Overview

Suppose you have been using an email account for a few years now and you have a huge number of emails stored. Just in case you need to find an old email and the only information you have is a name that is maybe Dave, David, or Devon. Or was it Damon? you can’t seem to recall but you have no other option but to look for it.

The simplest but extremely time-consuming method would be to open up all hundreds of thousands of emails in a word processor and search for the keywords. It can be way more simplified with pattern matching in Java if you have regular expression support. Regular expressions allow users to search for the patterns with certain commands with keywords like,

shaharyar|sharyar|shahryar

It indicates searching any of these strings separated with a “|”. A more concise form would be,

Sh[^e]

The “S” and the “h” are used to find words that begin with “Sh”, while the cryptic [^ dn] means the “Sh” to be followed by a character other than (^ means not in this context) “e” to eliminate the very common English word “she” in the text.

Pattern matching in Java

Regular expressions also called regexes, provide a concise and accurate specification of patterns to find particular strings from a text. Using regular expressions is also referred to as pattern matching in Java and a regular expression is also referred to as a pattern. Thus, the term pattern matching in Java means matching a regular expression (pattern) against a text using Java.
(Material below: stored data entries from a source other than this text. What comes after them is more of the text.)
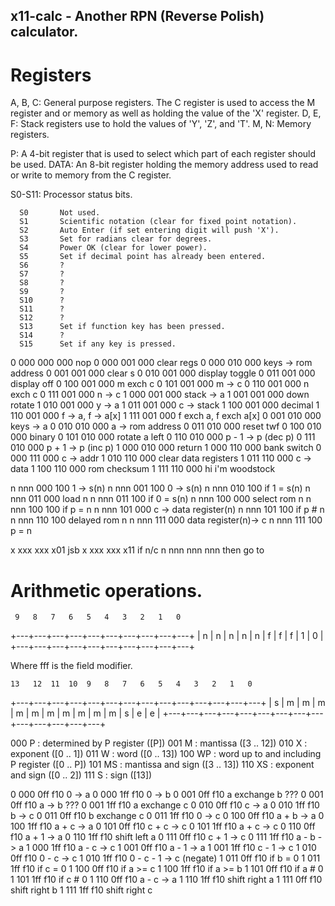 ## x11-calc - Another RPN (Reverse Polish) calculator.

# Registers

   A, B, C:    General purpose registers.  The C register is used to access
               the M register and or memory as well as holding the value of
               the 'X' register. 
   D, E, F:    Stack registers use to hold the values of 'Y', 'Z', and 'T'.
   M, N:       Memory registers.

   P:          A  4-bit register that is used to select which part of  each
               register should be used.
   DATA:       An 8-bit register holding the memory address used to read or
               write to memory from the C register.

   S0-S11:     Processor status bits.

      S0       Not used.
      S1       Scientific notation (clear for fixed point notation).
      S2       Auto Enter (if set entering digit will push 'X').
      S3       Set for radians clear for degrees.
      S4       Power OK (clear for lower power).
      S5       Set if decimal point has already been entered.
      S6       ?
      S7       ?
      S8       ?
      S9       ?
      S10      ?
      S11      ?
      S12      ?
      S13      Set if function key has been pressed.
      S14      ?
      S15      Set if any key is pressed.


0 000 000 000  nop
0 000 001 000  clear regs
0 000 010 000  keys -> rom address
0 001 001 000  clear s
0 010 001 000  display toggle
0 011 001 000  display off
0 100 001 000  m exch c
0 101 001 000  m -> c
0 110 001 000  n exch c
0 111 001 000  n -> c
1 000 001 000  stack -> a
1 001 001 000  down rotate
1 010 001 000  y -> a
1 011 001 000  c -> stack
1 100 001 000  decimal
1 110 001 000  f -> a, f -> a[x]
1 111 001 000  f exch a, f exch a[x]
0 001 010 000  keys -> a
0 010 010 000  a -> rom address
0 011 010 000  reset twf
0 100 010 000  binary
0 101 010 000  rotate a left
0 110 010 000  p - 1 -> p                 (dec p)
0 111 010 000  p + 1 -> p                 (inc p)
1 000 010 000  return
1 000 110 000  bank switch
0 000 111 000  c -> addr
1 010 110 000  clear data registers
1 011 110 000  c -> data
1 100 110 000  rom checksum
1 111 110 000  hi i'm woodstock

n nnn 000 100  1 -> s(n)
n nnn 001 100  0 -> s(n)
n nnn 010 100  if 1 = s(n)
n nnn 011 000  load n
n nnn 011 100  if 0 = s(n)
n nnn 100 000  select rom n
n nnn 100 100  if p = n
n nnn 101 000  c -> data register(n)
n nnn 101 100  if p # n
n nnn 110 100  delayed rom n
n nnn 111 000  data register(n)-> c
n nnn 111 100  p = n

x xxx xxx x01  jsb
x xxx xxx x11  if n/c 
n nnn nnn nnn  then go to


# Arithmetic operations.

     9   8   7   6   5   4   3   2   1   0
   +---+---+---+---+---+---+---+---+---+---+
   | n | n | n | n | n | f | f | f | 1 | 0 |
   +---+---+---+---+---+---+---+---+---+---+

   Where fff is the field modifier.

    13   12  11  10  9   8   7   6   5   4   3   2   1   0
   +---+---+---+---+---+---+---+---+---+---+---+---+---+---+
   | s | m | m | m | m | m | m | m | m | m | m | s | e | e |
   +---+---+---+---+---+---+---+---+---+---+---+---+---+---+

   000   P  : determined by P register             ([P])
   001   M  : mantissa                             ([3 .. 12])
   010   X  : exponent                             ([0 .. 1])
   011   W  : word                                 ([0 .. 13])
   100  WP  : word up to and including P register  ([0 .. P])
   101  MS  : mantissa and sign                    ([3 .. 13])
   110  XS  : exponent and sign                    ([0 .. 2])
   111   S  : sign                                 ([13])

0 000 0ff f10  0 -> a
0 000 1ff f10  0 -> b
0 001 0ff f10  a exchange b               ???
0 001 0ff f10  a -> b                     ???
0 001 1ff f10  a exchange c
0 010 0ff f10  c -> a
0 010 1ff f10  b -> c
0 011 0ff f10  b exchange c
0 011 1ff f10  0 -> c
0 100 0ff f10  a + b -> a
0 100 1ff f10  a + c -> a
0 101 0ff f10  c + c -> c
0 101 1ff f10  a + c -> c
0 110 0ff f10  a + 1 -> a
0 110 1ff f10  shift left a
0 111 0ff f10  c + 1 -> c
0 111 1ff f10  a - b -> a
1 000 1ff f10  a - c -> c
1 001 0ff f10  a - 1 -> a
1 001 1ff f10  c - 1 -> c
1 010 0ff f10  0 - c -> c
1 010 1ff f10  0 - c - 1 -> c             (negate)
1 011 0ff f10  if b = 0
1 011 1ff f10  if c = 0
1 100 0ff f10  if a >= c
1 100 1ff f10  if a >= b
1 101 0ff f10  if a # 0
1 101 1ff f10  if c # 0
1 110 0ff f10  a - c -> a
1 110 1ff f10  shift right a
1 111 0ff f10  shift right b
1 111 1ff f10  shift right c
The Java Pattern class (java.util.regex.Pattern), is the main access point for Java regular expression API. It can be primarily used in two ways,

  1. You can use the matches()method to check if a string from the text file matches a provided regular expression.
  2. You can compile a Pattern instance using compile() which can then be used several times to match a regular expression against multiple text files.

Following are the details for both of these methods, along with some other methods that are also used for pattern matching in Java.

1. Pattern.matches()

The easiest method for pattern matching in Java is to use a static Pattern.matches() method. See this code snippet below that demonstrate a pattern matching example using Pattern.matches(),

import java.util.regex.Pattern;

public class PatternMatchesExample01 {

    public static void main(String[] args) {

        String str    =

            "This string is the text to be searched " +
            "number of occurrences of the pattern.";

        String pattern = ".*the.*";

        boolean match = Pattern.matches(pattern, str);

        System.out.println("match = " + match);
    }
}

 

The code above will search the string referenced by the str variable for an occurrence of the word “the” in the text, allowing none or any word to be present before and after the word as part of the pattern.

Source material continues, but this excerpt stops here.